What distinguishes a beautiful camel is not just its height, shape and the placement of its hump. A full, droopy lip and large features are essential to achieving camel celebrity-status in the multi-million dollar industry of camel pageantry.
“They use Botox for the lips, the nose, the upper lips, the lower lips and even the jaw,” said Ali Al Mazrouei, 31, a regular attendee at Gulf festivals and son of a top Emirati breeder. “It makes the head more inflated so when the camel comes it’s like, ‘Oh look at how big is that head is. It has big lips, a big nose’.”
Beauty season is in full swing and 30,000 camels have gathered for the second annual King Abdulaziz Camel Festival, the largest pageant in the Gulf. It takes place in Al Dhana, 120 kilometres from Riyadh, and runs through January following Abu Dhabi's Al Dhafra Festival.
Prize money at the King Abdulaziz Camel Festival totals US$57 million (Dhs209.3 million), with more than US$31.8 million for pageantry alone. About 300,000 visitors have attended the festival since it began on January 1, up a third from last year.
Camels like the majahim breed, once only valued for milk, now fetch millions of dollars.
For some, the temptation can be too much altogether.
Days before it started, Saudi media reported that a veterinarian was caught red-handed performing plastic surgery on camels. At his clinic, camels were not only given botox but went under the knife to reduce the size of their ears. Delicate ears are a winning attribute on some Saudi breeds.

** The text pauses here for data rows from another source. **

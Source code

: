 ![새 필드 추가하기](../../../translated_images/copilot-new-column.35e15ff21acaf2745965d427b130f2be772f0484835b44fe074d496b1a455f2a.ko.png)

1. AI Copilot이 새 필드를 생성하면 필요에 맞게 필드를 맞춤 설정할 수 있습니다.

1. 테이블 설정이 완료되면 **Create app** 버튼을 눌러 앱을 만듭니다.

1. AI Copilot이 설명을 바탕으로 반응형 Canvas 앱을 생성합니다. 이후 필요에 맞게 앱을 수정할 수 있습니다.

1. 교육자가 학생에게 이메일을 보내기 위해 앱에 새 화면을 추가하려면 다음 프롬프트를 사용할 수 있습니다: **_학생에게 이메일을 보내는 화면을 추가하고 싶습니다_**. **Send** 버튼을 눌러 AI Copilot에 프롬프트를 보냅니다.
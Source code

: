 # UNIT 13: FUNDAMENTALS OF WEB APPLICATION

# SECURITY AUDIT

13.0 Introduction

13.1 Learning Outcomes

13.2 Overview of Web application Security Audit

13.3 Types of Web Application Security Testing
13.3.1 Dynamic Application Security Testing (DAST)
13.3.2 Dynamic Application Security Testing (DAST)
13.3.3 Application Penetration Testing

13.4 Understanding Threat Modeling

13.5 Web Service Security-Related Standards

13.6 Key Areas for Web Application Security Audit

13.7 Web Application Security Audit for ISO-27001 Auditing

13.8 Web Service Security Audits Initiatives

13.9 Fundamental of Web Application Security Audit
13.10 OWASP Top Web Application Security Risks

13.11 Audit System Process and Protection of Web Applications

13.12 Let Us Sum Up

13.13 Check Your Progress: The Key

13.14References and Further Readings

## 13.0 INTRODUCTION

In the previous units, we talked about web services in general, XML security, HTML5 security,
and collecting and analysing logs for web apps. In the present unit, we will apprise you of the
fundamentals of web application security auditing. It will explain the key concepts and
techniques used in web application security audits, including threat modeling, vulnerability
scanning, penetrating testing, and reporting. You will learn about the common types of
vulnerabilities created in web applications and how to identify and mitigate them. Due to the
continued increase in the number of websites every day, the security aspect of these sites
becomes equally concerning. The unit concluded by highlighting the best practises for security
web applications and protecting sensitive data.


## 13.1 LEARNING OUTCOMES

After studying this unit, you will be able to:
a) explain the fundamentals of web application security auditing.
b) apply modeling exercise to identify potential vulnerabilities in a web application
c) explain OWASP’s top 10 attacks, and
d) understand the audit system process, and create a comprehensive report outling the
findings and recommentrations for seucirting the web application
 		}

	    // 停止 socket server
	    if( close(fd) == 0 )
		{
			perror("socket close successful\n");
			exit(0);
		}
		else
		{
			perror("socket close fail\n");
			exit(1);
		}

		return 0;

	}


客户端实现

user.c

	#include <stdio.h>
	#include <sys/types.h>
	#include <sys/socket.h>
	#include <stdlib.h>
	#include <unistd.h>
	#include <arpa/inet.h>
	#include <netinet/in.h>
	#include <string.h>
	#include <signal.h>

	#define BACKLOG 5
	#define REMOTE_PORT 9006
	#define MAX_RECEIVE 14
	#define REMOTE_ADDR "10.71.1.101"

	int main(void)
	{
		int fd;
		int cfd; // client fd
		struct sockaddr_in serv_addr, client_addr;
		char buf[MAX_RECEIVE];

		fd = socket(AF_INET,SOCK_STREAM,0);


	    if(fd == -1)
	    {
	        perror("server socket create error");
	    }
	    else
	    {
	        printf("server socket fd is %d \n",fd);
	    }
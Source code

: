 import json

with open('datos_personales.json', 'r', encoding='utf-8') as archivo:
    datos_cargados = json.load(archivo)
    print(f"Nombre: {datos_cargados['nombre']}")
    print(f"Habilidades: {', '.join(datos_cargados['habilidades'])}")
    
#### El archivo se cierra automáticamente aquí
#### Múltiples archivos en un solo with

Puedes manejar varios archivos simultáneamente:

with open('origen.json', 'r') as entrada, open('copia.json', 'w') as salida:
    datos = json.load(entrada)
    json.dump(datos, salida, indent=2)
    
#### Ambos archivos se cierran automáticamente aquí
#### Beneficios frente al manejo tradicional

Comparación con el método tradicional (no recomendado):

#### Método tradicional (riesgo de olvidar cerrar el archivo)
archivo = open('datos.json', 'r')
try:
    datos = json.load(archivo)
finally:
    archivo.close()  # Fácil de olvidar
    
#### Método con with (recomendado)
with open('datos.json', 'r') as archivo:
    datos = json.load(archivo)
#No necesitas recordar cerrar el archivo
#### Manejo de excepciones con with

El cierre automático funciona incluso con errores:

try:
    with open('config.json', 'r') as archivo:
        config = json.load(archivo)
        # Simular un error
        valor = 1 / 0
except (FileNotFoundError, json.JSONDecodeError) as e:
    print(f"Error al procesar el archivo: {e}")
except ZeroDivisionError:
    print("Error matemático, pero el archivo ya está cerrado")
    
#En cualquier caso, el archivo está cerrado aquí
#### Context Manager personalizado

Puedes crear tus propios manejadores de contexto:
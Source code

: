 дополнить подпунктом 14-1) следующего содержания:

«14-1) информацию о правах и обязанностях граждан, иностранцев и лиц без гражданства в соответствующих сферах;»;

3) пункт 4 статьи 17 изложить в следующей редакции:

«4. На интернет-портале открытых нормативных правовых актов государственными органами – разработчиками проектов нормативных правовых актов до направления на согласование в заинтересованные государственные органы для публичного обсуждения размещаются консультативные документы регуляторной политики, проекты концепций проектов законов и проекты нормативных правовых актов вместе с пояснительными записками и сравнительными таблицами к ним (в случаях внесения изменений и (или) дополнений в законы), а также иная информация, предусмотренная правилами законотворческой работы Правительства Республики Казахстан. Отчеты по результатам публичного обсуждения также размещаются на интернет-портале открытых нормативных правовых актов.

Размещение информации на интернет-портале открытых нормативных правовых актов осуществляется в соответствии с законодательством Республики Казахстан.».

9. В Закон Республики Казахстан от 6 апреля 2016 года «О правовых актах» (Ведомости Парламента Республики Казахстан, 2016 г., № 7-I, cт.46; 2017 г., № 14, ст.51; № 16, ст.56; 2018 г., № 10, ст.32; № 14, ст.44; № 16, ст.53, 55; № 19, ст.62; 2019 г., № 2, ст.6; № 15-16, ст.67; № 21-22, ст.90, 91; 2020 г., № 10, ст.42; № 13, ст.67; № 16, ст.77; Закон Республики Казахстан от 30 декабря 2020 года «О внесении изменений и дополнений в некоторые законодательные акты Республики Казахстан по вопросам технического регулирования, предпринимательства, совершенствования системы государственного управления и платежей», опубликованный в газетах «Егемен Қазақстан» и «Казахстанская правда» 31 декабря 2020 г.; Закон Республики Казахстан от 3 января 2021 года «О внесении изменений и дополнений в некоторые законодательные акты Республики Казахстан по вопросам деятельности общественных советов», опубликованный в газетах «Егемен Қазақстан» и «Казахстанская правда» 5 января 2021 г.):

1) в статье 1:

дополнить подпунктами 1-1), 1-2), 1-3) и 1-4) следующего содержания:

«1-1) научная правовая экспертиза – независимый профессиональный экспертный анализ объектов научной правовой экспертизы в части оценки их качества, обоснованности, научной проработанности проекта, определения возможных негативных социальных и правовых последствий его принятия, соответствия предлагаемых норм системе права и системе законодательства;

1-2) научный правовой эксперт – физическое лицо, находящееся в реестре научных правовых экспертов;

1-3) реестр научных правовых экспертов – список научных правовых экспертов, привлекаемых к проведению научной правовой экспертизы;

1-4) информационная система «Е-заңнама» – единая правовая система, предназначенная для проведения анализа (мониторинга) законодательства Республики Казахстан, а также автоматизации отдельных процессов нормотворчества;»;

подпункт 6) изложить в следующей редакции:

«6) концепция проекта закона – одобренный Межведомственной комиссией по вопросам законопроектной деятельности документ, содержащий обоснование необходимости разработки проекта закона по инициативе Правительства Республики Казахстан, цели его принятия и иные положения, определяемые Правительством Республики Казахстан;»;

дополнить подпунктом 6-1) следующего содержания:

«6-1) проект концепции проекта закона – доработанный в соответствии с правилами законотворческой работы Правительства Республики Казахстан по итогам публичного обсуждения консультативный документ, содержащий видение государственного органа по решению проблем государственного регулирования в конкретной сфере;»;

Cheaters are creative, said Ali Obaid, a camel owner and pageant guide from Medinat Zayed. “For example they start to pull the lips of the camel, they pull it by hand like this every day to make it longer. Secondly, they use hormones to make it more muscular and Botox makes the head bigger and bigger. Everyone wants to be a winner.”
In Al Dhafra, men have been known to darken the coats with oil.
Others resort to the oldest form of deception: they lie.
Botox injections and collagen fillers alter a camel’s appearance for months. By the time a buyer finds out they’ve been had, it is usually too late for recourse. Competitions may ban camels for years but owners can continue to enter other camels. Many want to see stronger punishments enforced as a younger generation takes up the sport.
“The people who are just in the camel competition to make it more valuable, they are cheating everyone,” said Mr Al Mazourei. “A fine should be applied. In camel racing, whoever is using drugs is fined about 50,000 Dirhams in Abu Dhabi. The fine is not yet applied for beauty camels.”
There are already safeguards, traditional and technical. The age of a camel is measured by its teeth, camels must be microchipped to compete and some competitions require blood testing. At Al Dhafra, competing camels are obliged to overnight at judging pens on the eve of competitions. Owners still douse humps with hairspray and give camels a fine combing to give that fluff on the hump extra volume but after a night at the pens, the pampering makes little difference. Misty mornings in the desert wreak havoc on hair and by the time of the judging, prospective champions will only have their God-given beauty.
If all else fails there is a time-honoured safeguard. Before winners are announced, owners must swear on the Quran about a camel's age and ownership. Whatever tactics employed to con judges, owners are reminded that while breeders may be judging the camels, God is judging them. This, in the end, does the trick.